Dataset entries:
☆ ☆ ☆
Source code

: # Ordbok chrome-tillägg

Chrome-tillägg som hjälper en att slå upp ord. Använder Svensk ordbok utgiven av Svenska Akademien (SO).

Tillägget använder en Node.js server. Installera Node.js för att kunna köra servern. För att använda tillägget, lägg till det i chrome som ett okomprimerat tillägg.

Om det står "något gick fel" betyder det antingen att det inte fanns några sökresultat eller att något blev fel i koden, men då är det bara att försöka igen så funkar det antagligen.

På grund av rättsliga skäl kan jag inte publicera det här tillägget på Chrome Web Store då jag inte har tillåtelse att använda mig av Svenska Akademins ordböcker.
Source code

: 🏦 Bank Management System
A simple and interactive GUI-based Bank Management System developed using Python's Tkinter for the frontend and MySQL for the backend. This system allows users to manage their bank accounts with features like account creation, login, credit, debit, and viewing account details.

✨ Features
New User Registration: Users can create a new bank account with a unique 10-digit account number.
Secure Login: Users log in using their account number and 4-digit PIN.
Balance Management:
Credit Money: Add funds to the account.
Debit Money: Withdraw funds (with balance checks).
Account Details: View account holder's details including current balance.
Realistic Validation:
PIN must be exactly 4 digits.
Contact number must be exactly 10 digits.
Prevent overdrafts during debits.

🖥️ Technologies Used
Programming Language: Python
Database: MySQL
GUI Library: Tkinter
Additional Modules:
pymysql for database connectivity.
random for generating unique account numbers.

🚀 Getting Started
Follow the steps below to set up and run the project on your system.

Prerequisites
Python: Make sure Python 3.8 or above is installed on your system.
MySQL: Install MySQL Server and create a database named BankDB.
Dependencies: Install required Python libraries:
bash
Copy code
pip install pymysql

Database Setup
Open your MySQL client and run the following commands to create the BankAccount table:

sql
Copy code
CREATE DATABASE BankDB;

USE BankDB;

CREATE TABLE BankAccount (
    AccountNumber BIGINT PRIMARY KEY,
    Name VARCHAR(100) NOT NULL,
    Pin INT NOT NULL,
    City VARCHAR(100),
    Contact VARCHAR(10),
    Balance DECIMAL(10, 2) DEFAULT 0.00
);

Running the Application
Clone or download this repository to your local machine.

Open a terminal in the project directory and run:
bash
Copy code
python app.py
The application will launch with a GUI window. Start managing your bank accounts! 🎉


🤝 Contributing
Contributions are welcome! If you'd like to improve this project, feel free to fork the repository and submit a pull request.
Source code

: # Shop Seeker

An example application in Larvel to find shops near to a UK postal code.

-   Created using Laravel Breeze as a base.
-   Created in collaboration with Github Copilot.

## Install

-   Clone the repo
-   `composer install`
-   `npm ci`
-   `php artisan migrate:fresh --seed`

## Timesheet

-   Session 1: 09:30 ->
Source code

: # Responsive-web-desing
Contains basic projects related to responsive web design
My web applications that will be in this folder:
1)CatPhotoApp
☆ ☆ ☆
> _Exercise description_: Starting with the first line above and ending with the line that holds "Chrome-tillägg som hjälper", restate each line word for word and add nothing else.

> _Reply to the exercise_:
Source code

: # Ordbok chrome-tillägg

Chrome-tillägg som hjälper en att slå upp ord. Använder Svensk ordbok utgiven av Svenska Akademien (SO).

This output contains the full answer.